§ WORK REQUEST:
Copy each line of the data exactly. Leave nothing out.

◆ ◆ ◆ ◆

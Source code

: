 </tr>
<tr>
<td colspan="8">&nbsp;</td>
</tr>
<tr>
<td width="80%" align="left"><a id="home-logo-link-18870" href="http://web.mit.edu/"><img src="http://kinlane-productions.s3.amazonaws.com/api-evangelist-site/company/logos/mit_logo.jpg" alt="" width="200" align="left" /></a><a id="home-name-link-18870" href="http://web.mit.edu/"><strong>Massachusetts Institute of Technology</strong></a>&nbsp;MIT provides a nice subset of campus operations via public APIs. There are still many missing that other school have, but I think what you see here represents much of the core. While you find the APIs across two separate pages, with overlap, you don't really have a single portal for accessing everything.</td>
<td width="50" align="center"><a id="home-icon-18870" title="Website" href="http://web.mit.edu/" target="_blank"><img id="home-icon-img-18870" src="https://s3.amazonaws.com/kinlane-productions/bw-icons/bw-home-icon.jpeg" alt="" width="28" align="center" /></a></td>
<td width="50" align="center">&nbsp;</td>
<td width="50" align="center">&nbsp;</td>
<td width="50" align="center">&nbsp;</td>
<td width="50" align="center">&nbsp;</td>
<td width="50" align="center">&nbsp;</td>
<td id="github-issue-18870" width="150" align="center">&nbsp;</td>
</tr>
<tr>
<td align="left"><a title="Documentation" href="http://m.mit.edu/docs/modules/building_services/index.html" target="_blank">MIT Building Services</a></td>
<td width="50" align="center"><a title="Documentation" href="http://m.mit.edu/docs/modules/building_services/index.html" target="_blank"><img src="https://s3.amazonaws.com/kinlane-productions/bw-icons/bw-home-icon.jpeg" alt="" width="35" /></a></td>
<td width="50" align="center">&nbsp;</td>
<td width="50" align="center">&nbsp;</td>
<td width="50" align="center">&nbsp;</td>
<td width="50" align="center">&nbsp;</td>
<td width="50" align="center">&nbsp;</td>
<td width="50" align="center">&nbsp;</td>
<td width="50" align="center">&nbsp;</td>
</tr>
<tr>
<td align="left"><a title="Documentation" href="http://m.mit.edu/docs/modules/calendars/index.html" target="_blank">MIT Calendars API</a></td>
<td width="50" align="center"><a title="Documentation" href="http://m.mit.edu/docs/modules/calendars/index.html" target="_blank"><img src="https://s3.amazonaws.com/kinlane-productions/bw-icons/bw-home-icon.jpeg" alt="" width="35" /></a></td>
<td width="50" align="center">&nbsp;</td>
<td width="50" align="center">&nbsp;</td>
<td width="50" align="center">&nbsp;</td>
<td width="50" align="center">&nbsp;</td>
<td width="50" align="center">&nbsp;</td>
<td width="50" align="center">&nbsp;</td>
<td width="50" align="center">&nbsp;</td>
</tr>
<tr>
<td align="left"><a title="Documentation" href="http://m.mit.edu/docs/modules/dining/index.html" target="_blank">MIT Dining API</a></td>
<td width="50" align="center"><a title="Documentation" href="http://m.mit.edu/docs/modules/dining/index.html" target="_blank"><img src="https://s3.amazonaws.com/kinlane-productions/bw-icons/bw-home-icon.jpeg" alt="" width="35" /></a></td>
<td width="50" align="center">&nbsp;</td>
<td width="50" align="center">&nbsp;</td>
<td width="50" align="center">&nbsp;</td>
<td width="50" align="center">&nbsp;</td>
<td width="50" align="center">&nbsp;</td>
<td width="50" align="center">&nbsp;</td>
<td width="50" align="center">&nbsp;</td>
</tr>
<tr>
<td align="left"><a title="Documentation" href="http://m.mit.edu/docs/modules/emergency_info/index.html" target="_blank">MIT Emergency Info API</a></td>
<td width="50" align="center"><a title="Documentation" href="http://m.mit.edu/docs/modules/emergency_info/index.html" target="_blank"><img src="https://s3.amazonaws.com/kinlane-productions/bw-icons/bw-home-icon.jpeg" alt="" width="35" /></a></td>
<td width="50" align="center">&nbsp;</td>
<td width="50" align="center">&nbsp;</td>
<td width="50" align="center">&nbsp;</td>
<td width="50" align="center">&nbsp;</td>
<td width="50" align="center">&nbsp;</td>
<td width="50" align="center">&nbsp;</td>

◆ ◆ ◆ ◆

§ WRITTEN SOLUTION:
Source code

: </tr>
<tr>
<td colspan="8">&nbsp;</td>
</tr>
<tr>
<td width="80%" align="left"><a id="home-logo-link-18870" href="http://web.mit.edu/"><img src="http://kinlane-productions.s3.amazonaws.com/api-evangelist-site/company/logos/mit_logo.jpg" alt="" width="200" align="left" /></a><a id="home-name-link-18870" href="http://web.mit.edu/"><strong>Massachusetts Institute of Technology</strong></a>&nbsp;MIT provides a nice subset of campus operations via public APIs. There are still many missing that other school have, but I think what you see here represents much of the core. While you find the APIs across two separate pages, with overlap, you don't really have a single portal for accessing everything.</td>
<td width="50" align="center"><a id="home-icon-18870" title="Website" href="http://web.mit.edu/" target="_blank"><img id="home-icon-img-18870" src="https://s3.amazonaws.com/kinlane-productions/bw-icons/bw-home-icon.jpeg" alt="" width="28" align="center" /></a></td>
<td width="50" align="center">&nbsp;</td>
<td width="50" align="center">&nbsp;</td>
<td width="50" align="center">&nbsp;</td>
<td width="50" align="center">&nbsp;</td>
<td width="50" align="center">&nbsp;</td>
<td id="github-issue-18870" width="150" align="center">&nbsp;</td>
</tr>
<tr>
<td align="left"><a title="Documentation" href="http://m.mit.edu/docs/modules/building_services/index.html" target="_blank">MIT Building Services</a></td>
<td width="50" align="center"><a title="Documentation" href="http://m.mit.edu/docs/modules/building_services/index.html" target="_blank"><img src="https://s3.amazonaws.com/kinlane-productions/bw-icons/bw-home-icon.jpeg" alt="" width="35" /></a></td>
<td width="50" align="center">&nbsp;</td>
<td width="50" align="center">&nbsp;</td>
<td width="50" align="center">&nbsp;</td>
<td width="50" align="center">&nbsp;</td>
<td width="50" align="center">&nbsp;</td>
<td width="50" align="center">&nbsp;</td>
<td width="50" align="center">&nbsp;</td>
</tr>
<tr>
<td align="left"><a title="Documentation" href="http://m.mit.edu/docs/modules/calendars/index.html" target="_blank">MIT Calendars API</a></td>
<td width="50" align="center"><a title="Documentation" href="http://m.mit.edu/docs/modules/calendars/index.html" target="_blank"><img src="https://s3.amazonaws.com/kinlane-productions/bw-icons/bw-home-icon.jpeg" alt="" width="35" /></a></td>
<td width="50" align="center">&nbsp;</td>
<td width="50" align="center">&nbsp;</td>
<td width="50" align="center">&nbsp;</td>
<td width="50" align="center">&nbsp;</td>
<td width="50" align="center">&nbsp;</td>
<td width="50" align="center">&nbsp;</td>
<td width="50" align="center">&nbsp;</td>
</tr>
<tr>
<td align="left"><a title="Documentation" href="http://m.mit.edu/docs/modules/dining/index.html" target="_blank">MIT Dining API</a></td>
<td width="50" align="center"><a title="Documentation" href="http://m.mit.edu/docs/modules/dining/index.html" target="_blank"><img src="https://s3.amazonaws.com/kinlane-productions/bw-icons/bw-home-icon.jpeg" alt="" width="35" /></a></td>
<td width="50" align="center">&nbsp;</td>
<td width="50" align="center">&nbsp;</td>
<td width="50" align="center">&nbsp;</td>
<td width="50" align="center">&nbsp;</td>
<td width="50" align="center">&nbsp;</td>
<td width="50" align="center">&nbsp;</td>
<td width="50" align="center">&nbsp;</td>
</tr>
<tr>
<td align="left"><a title="Documentation" href="http://m.mit.edu/docs/modules/emergency_info/index.html" target="_blank">MIT Emergency Info API</a></td>
<td width="50" align="center"><a title="Documentation" href="http://m.mit.edu/docs/modules/emergency_info/index.html" target="_blank"><img src="https://s3.amazonaws.com/kinlane-productions/bw-icons/bw-home-icon.jpeg" alt="" width="35" /></a></td>
<td width="50" align="center">&nbsp;</td>
<td width="50" align="center">&nbsp;</td>
<td width="50" align="center">&nbsp;</td>
<td width="50" align="center">&nbsp;</td>
<td width="50" align="center">&nbsp;</td>
<td width="50" align="center">&nbsp;</td>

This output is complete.